◆ WORK REQUEST
Leave out the pictures and retype all the entries below exactly.
******************************
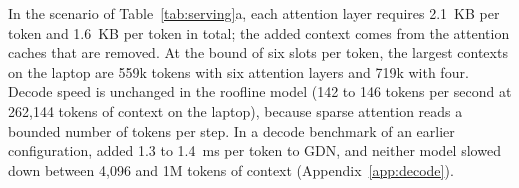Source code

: In the scenario of Table~\ref{tab:serving}a, each attention layer requires 2.1~KB per token and
\ingram{} 1.6~KB per token in total; the added context comes from the attention caches that are
removed. At the bound of six slots per token, the largest contexts on the laptop are 559k tokens
with six attention layers and 719k with four. Decode speed is unchanged in the roofline model (142
to 146 tokens per second at 262,144 tokens of context on the laptop), because sparse attention
reads a bounded number of tokens per step. In a decode benchmark of an earlier configuration,
\ingram{} added 1.3 to 1.4~ms per token to GDN, and neither model slowed down between 4,096 and 1M
tokens of context (Appendix~\ref{app:decode}).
******************************
◆ EXERCISE ANSWER
Source code

: In the scenario of Table~\ref{tab:serving}a, each attention layer requires 2.1~KB per token and
\ingram{} 1.6~KB per token in total; the added context comes from the attention caches that are
removed. At the bound of six slots per token, the largest contexts on the laptop are 559k tokens
with six attention layers and 719k with four. Decode speed is unchanged in the roofline model (142
to 146 tokens per second at 262,144 tokens of context on the laptop), because sparse attention
reads a bounded number of tokens per step. In a decode benchmark of an earlier configuration,
\ingram{} added 1.3 to 1.4~ms per token to GDN, and neither model slowed down between 4,096 and 1M
tokens of context (Appendix~\ref{app:decode}).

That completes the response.